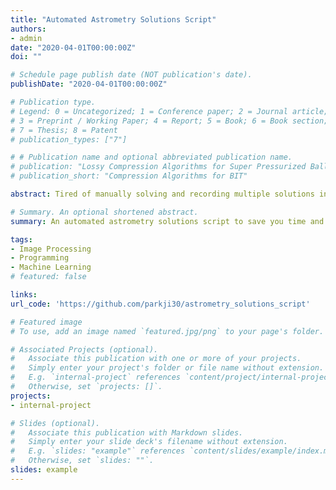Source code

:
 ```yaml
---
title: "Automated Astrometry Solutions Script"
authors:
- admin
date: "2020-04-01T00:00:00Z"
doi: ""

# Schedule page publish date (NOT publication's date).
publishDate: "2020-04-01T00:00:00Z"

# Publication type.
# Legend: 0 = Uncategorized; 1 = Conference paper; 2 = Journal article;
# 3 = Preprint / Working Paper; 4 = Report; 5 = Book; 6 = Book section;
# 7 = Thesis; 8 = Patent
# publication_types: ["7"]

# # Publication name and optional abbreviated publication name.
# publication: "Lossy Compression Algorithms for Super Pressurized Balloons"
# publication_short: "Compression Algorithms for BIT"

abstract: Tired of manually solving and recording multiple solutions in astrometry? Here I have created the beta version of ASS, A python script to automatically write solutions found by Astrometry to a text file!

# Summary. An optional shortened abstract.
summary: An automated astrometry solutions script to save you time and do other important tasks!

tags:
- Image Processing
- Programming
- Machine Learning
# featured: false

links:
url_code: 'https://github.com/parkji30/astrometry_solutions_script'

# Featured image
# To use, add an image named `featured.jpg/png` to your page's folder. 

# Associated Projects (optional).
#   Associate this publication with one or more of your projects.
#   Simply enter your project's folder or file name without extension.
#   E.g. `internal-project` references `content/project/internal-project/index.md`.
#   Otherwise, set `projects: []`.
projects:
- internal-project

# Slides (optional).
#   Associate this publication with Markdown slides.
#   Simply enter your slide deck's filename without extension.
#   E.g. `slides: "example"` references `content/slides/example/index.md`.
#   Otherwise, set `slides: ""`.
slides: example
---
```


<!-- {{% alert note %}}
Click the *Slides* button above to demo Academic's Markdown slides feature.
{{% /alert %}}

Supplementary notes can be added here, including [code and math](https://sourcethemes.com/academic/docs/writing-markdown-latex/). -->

--

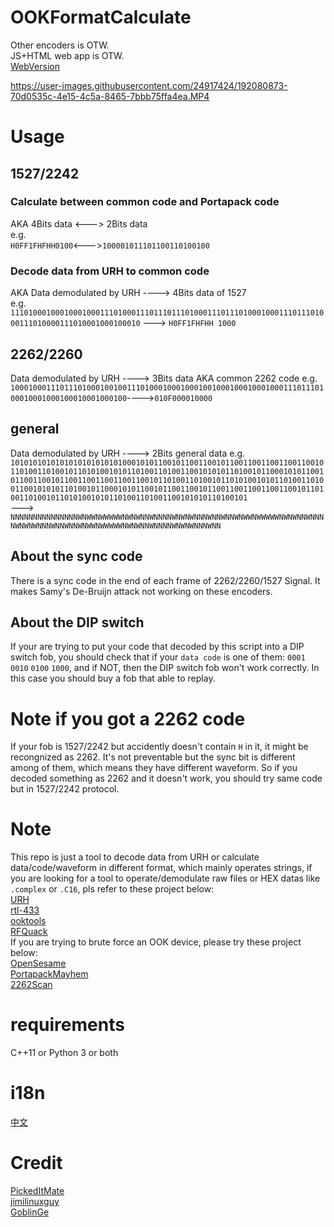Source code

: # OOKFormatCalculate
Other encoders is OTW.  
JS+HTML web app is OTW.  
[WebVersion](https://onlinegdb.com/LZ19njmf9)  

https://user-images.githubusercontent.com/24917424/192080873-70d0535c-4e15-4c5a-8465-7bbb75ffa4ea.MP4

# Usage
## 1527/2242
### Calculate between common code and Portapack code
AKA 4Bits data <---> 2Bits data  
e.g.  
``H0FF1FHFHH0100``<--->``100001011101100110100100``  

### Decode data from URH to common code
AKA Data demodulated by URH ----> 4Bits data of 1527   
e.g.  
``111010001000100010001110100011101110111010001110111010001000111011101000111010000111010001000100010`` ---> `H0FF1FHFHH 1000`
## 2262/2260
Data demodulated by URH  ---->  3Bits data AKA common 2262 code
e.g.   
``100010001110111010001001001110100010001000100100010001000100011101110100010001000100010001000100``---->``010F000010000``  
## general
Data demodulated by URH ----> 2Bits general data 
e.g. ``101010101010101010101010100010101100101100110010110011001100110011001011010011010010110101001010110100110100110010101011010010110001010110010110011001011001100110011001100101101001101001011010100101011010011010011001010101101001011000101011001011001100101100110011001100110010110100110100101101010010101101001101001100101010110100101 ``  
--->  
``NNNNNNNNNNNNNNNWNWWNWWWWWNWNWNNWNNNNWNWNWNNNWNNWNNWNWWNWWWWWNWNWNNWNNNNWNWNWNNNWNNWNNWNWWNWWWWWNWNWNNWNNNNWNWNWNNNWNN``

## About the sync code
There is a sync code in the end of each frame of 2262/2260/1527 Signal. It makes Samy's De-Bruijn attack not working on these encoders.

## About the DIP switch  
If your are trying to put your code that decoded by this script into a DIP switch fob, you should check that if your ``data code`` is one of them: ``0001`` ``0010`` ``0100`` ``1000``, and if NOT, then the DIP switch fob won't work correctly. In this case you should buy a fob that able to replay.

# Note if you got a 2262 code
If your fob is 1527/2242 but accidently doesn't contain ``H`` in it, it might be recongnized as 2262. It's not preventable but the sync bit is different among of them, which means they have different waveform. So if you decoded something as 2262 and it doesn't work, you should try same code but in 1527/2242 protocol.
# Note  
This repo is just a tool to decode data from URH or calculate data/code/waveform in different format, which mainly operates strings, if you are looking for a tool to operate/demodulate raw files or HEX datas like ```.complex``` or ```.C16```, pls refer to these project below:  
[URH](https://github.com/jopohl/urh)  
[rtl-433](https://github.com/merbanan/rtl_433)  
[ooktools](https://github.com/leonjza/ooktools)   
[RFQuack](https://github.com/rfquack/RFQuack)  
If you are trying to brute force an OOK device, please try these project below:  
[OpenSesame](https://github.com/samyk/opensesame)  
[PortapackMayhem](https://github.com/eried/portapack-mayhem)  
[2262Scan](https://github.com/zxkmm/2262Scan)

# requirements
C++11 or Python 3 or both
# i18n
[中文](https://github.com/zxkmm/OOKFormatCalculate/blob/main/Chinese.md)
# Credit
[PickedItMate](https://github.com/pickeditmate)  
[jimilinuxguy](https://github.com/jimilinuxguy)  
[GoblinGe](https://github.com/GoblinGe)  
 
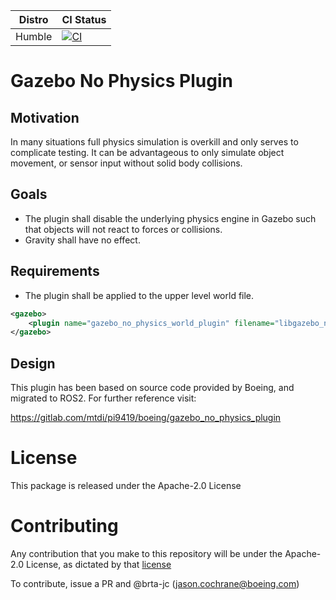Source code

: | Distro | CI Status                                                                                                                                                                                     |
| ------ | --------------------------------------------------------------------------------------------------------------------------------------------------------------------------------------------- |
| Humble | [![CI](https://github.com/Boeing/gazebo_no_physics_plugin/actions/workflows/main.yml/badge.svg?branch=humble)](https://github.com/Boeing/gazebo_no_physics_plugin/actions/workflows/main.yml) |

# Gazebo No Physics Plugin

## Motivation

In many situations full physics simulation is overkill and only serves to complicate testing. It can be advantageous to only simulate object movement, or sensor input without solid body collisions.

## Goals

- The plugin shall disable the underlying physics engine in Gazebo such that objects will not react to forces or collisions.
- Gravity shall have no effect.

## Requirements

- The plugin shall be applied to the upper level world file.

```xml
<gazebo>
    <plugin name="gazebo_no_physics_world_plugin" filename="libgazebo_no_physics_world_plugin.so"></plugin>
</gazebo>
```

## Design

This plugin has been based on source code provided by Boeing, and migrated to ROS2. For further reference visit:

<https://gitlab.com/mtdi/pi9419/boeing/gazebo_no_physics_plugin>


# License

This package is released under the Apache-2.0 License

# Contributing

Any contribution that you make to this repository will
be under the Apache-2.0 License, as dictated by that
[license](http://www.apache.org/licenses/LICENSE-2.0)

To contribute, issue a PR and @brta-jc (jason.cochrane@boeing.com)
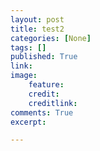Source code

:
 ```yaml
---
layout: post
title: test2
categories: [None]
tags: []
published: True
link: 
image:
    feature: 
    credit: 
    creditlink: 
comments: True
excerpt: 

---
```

* * *

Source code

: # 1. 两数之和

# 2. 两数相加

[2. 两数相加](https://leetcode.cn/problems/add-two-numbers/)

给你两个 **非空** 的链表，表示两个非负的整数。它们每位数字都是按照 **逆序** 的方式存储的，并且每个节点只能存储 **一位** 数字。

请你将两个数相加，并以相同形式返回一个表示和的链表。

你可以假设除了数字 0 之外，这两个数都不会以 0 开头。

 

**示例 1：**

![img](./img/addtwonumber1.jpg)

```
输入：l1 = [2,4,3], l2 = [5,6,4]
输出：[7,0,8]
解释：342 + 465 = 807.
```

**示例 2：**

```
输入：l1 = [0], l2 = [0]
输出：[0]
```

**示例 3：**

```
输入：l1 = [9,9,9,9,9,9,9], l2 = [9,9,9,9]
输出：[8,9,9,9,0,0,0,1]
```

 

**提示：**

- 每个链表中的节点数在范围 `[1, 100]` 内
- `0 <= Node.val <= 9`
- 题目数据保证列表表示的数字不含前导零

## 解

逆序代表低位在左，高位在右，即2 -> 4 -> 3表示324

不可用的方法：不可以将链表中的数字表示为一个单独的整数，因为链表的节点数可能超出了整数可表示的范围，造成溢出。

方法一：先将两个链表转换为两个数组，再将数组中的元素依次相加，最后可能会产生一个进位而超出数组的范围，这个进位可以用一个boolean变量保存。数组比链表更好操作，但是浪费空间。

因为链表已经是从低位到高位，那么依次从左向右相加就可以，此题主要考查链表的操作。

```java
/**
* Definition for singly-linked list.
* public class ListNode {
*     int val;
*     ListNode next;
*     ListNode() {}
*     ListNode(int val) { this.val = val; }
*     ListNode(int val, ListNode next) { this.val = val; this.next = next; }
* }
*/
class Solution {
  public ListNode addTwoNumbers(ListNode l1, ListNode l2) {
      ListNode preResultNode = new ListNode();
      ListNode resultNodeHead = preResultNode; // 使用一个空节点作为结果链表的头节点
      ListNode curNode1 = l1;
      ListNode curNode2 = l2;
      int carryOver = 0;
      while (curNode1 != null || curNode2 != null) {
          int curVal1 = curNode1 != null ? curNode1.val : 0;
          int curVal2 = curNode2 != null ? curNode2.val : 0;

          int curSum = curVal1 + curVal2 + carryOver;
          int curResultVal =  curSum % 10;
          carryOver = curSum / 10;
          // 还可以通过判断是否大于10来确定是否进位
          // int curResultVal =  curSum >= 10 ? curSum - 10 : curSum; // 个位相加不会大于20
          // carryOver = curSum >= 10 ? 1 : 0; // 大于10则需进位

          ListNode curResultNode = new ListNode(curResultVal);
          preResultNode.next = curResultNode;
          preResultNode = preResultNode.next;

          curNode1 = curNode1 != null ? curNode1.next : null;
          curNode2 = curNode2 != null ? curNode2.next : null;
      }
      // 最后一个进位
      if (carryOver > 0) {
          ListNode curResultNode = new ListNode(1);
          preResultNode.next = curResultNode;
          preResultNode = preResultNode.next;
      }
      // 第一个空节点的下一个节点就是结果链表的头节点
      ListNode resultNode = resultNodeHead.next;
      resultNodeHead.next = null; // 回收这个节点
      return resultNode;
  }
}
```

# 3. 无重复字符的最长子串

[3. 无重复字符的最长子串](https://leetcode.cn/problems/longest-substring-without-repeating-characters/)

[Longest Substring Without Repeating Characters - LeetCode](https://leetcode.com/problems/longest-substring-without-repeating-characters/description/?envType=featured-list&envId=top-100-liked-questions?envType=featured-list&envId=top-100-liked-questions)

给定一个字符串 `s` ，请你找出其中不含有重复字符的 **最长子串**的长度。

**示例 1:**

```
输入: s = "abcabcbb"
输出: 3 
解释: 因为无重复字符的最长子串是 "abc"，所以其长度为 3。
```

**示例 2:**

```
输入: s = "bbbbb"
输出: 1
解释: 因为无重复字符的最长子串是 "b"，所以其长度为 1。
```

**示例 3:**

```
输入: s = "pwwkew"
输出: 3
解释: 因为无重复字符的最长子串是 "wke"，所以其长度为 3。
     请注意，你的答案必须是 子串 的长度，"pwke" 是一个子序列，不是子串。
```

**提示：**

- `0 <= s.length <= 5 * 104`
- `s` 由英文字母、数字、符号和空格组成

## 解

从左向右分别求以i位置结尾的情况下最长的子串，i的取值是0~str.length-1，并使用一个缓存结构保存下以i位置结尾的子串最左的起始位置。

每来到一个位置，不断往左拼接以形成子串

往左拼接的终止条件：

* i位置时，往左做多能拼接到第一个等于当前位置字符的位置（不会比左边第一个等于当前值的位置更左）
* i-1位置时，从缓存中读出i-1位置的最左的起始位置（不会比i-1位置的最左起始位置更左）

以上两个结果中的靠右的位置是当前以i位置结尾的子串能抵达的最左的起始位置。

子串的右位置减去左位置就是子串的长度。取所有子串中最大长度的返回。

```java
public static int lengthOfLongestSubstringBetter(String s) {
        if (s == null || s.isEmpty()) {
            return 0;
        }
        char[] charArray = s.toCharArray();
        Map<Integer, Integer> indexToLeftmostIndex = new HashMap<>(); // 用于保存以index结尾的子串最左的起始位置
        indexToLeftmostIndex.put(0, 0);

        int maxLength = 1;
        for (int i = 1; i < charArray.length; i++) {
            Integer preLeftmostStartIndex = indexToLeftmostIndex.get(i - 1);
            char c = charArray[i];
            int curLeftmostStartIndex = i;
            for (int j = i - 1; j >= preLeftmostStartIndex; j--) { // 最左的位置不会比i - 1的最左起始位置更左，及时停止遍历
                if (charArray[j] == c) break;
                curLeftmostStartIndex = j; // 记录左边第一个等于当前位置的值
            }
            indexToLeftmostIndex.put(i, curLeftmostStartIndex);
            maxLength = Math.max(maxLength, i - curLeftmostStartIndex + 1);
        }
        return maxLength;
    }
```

WHAT YOU ARE ASKED TO DO:
Which lines in the material contain the word "Otherwise"? Pull each of them out.

EXERCISE OUTPUT:
#   Otherwise, set `projects: []`.
#   Otherwise, set `slides: ""`.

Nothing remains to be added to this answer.